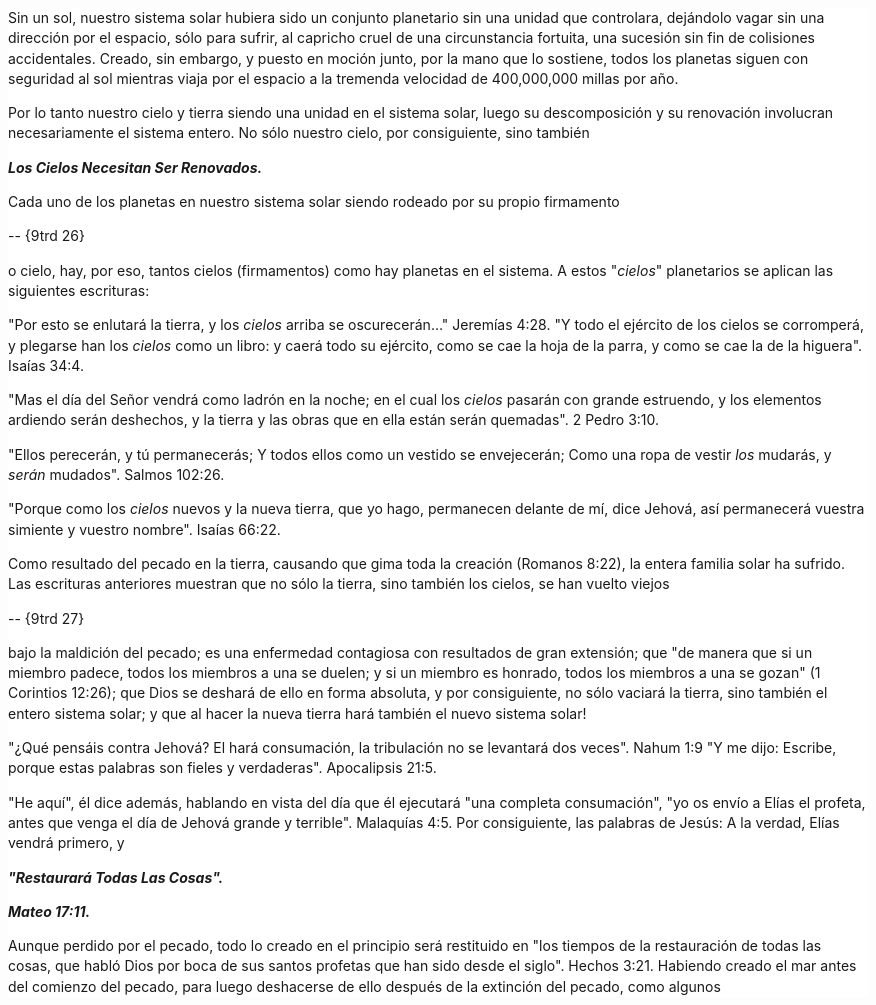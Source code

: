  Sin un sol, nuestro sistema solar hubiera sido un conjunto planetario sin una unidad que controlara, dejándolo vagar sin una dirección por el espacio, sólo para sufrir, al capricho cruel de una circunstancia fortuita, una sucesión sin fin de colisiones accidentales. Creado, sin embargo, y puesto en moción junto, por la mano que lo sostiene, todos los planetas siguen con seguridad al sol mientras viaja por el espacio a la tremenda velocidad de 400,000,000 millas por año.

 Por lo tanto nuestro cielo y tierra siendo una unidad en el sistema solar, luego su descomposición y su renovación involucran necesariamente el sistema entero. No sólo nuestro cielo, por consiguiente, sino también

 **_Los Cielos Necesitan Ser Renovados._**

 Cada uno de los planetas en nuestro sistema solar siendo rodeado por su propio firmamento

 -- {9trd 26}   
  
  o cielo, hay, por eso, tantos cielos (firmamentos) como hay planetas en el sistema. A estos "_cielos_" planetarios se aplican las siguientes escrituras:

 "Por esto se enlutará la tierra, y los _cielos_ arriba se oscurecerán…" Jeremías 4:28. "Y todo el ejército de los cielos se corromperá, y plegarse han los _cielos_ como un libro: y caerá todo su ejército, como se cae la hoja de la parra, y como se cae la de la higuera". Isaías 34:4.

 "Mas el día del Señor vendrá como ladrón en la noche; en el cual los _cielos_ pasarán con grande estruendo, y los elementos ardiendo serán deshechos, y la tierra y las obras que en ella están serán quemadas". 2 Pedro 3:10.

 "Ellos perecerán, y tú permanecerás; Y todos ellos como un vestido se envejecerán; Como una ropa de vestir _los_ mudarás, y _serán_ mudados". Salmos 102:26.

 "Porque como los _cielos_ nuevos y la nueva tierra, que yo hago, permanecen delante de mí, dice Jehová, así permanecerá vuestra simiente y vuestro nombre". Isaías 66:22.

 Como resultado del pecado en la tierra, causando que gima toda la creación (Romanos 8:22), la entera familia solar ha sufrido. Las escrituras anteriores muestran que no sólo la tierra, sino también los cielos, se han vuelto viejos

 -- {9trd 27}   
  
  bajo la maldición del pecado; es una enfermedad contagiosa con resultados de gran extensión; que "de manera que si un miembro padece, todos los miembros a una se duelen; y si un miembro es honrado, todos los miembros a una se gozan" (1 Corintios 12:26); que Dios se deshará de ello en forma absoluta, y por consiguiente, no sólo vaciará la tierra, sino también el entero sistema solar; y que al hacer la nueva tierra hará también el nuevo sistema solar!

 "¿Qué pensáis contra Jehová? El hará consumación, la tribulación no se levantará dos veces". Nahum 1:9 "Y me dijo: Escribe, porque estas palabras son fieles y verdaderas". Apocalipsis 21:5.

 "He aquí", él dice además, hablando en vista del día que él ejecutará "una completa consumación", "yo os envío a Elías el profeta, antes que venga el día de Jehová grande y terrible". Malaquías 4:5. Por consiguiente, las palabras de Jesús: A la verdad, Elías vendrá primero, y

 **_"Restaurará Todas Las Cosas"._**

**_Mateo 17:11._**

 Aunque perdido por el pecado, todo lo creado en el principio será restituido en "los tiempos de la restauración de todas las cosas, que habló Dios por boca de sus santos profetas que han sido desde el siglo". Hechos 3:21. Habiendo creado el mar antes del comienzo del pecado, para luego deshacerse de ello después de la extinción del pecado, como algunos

━━━━━━━━

Please transcribe exactly the lines above from the line that has "Cada uno de" up to and including the line that has "2 Pedro 3:10."; no other line belongs in the answer.

• **Written answer**:
 Cada uno de los planetas en nuestro sistema solar siendo rodeado por su propio firmamento

 -- {9trd 26}   
  
  o cielo, hay, por eso, tantos cielos (firmamentos) como hay planetas en el sistema. A estos "_cielos_" planetarios se aplican las siguientes escrituras:

 "Por esto se enlutará la tierra, y los _cielos_ arriba se oscurecerán…" Jeremías 4:28. "Y todo el ejército de los cielos se corromperá, y plegarse han los _cielos_ como un libro: y caerá todo su ejército, como se cae la hoja de la parra, y como se cae la de la higuera". Isaías 34:4.

 "Mas el día del Señor vendrá como ladrón en la noche; en el cual los _cielos_ pasarán con grande estruendo, y los elementos ardiendo serán deshechos, y la tierra y las obras que en ella están serán quemadas". 2 Pedro 3:10.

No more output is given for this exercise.